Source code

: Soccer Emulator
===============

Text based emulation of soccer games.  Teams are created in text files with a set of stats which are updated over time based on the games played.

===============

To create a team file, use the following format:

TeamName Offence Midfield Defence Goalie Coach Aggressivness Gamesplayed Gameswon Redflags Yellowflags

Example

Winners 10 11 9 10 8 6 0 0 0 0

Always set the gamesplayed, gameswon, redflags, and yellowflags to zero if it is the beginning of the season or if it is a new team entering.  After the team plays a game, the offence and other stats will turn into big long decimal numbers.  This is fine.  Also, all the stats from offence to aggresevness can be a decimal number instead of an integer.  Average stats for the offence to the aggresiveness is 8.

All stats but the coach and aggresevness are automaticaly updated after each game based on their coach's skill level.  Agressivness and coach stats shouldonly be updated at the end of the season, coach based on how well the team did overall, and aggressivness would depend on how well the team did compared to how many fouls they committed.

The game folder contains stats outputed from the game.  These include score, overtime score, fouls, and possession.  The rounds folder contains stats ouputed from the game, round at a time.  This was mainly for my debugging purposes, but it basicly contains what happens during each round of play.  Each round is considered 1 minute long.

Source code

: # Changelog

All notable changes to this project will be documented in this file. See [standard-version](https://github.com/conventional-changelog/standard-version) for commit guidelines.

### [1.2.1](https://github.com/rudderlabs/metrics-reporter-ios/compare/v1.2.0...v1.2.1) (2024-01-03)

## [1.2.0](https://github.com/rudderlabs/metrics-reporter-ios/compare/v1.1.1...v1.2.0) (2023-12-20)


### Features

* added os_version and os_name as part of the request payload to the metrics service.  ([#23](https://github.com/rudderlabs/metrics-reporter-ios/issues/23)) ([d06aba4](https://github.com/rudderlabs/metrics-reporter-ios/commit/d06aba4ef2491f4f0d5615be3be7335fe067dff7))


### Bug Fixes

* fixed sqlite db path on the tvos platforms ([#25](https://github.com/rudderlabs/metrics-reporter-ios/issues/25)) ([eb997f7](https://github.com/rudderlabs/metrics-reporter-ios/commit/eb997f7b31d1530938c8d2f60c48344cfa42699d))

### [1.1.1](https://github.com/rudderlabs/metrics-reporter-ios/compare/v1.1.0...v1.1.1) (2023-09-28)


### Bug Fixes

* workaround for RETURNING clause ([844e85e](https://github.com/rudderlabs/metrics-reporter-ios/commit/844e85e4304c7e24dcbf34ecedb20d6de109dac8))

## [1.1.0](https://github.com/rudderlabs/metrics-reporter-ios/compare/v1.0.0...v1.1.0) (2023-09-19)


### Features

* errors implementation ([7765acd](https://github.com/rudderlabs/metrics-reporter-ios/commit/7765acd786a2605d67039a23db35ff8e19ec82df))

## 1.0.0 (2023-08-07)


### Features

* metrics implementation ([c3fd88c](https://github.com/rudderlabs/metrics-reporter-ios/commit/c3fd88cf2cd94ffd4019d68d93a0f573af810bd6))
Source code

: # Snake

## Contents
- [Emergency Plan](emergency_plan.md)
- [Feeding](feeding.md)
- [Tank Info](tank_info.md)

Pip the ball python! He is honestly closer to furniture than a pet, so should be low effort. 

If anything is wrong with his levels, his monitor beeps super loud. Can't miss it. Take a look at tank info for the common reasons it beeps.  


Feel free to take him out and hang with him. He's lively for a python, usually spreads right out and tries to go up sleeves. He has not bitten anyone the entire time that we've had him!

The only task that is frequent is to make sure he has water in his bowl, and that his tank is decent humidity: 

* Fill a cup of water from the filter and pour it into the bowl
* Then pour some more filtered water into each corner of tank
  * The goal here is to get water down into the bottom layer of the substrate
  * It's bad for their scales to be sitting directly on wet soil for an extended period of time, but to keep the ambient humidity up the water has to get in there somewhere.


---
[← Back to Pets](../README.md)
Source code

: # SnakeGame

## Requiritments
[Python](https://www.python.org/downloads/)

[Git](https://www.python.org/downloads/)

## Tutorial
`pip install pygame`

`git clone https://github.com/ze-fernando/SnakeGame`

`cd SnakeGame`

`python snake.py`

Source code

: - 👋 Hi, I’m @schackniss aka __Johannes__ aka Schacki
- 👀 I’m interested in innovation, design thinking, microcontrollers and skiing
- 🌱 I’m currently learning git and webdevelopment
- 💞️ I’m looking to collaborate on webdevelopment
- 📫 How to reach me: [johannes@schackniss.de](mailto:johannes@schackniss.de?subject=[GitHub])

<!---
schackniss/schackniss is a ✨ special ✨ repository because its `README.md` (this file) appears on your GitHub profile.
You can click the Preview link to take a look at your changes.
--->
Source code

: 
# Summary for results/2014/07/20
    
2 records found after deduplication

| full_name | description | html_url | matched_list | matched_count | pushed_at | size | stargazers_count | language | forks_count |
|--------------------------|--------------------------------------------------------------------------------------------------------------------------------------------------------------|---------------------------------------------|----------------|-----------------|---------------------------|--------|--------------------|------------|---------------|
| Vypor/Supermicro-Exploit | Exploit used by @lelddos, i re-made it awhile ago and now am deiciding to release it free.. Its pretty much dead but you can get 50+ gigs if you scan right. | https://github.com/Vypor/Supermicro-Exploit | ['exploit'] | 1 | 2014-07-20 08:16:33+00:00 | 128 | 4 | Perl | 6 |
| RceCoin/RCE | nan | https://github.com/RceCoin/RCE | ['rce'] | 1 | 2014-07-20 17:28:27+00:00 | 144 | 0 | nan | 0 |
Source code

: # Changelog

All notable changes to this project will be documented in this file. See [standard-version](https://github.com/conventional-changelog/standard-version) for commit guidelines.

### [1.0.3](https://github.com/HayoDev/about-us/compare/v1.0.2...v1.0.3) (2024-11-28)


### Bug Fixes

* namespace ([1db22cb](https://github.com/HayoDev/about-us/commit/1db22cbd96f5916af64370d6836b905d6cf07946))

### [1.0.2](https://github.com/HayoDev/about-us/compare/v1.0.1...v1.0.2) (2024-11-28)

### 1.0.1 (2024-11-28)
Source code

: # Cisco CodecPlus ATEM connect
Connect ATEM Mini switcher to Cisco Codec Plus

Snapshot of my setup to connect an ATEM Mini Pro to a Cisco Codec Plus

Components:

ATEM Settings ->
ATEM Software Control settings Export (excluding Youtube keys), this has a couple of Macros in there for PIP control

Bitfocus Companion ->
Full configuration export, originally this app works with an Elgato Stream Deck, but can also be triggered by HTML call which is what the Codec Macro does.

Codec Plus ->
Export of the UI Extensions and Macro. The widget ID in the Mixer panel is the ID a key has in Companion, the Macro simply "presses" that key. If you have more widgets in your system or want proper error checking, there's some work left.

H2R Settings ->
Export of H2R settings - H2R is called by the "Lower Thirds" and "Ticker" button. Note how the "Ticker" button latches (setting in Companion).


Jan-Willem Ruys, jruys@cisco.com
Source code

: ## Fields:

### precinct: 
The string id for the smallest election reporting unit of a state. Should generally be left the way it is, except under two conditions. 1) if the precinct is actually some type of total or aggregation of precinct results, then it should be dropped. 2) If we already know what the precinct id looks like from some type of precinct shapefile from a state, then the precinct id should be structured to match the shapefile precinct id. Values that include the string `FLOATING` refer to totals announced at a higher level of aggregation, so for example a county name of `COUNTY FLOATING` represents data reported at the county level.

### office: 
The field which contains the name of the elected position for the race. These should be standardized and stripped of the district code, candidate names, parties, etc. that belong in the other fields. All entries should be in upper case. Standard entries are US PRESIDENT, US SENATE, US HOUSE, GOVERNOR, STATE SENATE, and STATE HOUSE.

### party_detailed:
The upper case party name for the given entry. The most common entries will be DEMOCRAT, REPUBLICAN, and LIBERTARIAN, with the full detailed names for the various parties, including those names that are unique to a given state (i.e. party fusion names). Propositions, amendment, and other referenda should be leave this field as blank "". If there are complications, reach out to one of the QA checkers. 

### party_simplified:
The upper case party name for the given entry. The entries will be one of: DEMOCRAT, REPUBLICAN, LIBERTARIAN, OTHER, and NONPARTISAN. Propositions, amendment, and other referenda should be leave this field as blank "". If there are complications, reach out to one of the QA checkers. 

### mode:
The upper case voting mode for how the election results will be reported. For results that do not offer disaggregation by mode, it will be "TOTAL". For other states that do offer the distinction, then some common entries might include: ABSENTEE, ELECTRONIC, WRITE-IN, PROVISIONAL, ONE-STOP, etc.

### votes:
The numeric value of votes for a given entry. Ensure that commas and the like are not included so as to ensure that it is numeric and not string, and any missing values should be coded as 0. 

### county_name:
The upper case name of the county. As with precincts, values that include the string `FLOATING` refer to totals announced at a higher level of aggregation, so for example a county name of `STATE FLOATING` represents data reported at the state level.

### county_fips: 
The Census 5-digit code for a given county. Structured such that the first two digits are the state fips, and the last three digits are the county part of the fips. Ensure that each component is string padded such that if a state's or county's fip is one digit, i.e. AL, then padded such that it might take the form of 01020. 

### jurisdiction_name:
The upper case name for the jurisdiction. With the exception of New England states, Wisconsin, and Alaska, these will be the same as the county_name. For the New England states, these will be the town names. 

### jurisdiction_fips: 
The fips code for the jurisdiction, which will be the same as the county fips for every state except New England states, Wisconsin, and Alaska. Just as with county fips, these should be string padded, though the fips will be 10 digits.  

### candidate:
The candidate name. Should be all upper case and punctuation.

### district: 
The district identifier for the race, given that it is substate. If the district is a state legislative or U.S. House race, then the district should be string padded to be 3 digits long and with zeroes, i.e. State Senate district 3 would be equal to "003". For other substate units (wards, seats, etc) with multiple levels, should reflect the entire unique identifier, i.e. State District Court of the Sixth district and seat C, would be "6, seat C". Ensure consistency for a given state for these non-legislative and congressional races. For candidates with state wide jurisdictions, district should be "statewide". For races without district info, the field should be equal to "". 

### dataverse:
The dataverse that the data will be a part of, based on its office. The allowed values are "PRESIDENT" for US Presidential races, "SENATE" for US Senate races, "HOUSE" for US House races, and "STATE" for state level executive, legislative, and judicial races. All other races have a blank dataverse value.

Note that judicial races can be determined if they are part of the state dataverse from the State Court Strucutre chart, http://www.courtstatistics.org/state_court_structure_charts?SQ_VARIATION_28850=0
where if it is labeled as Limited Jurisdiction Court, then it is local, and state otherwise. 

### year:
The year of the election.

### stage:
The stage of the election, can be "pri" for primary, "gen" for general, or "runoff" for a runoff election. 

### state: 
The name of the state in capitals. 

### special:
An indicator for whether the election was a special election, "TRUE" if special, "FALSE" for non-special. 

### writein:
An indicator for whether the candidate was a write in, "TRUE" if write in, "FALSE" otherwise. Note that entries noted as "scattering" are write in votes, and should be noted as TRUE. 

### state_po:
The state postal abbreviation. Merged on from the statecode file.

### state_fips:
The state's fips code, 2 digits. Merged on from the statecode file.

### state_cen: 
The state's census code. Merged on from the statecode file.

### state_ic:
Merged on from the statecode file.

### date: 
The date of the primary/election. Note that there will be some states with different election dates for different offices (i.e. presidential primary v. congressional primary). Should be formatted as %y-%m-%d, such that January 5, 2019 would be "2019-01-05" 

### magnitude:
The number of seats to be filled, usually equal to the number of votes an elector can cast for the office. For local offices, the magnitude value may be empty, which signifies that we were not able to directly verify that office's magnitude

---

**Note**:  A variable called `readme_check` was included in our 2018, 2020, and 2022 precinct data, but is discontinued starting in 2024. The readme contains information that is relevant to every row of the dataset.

++++++

Instructions to follow ::
Every line from the first entry to the line containing "To create a" should be transcribed exactly, and nothing beyond it.

Solution to this exercise ::
Source code

: Soccer Emulator
===============

Text based emulation of soccer games.  Teams are created in text files with a set of stats which are updated over time based on the games played.

===============

To create a team file, use the following format:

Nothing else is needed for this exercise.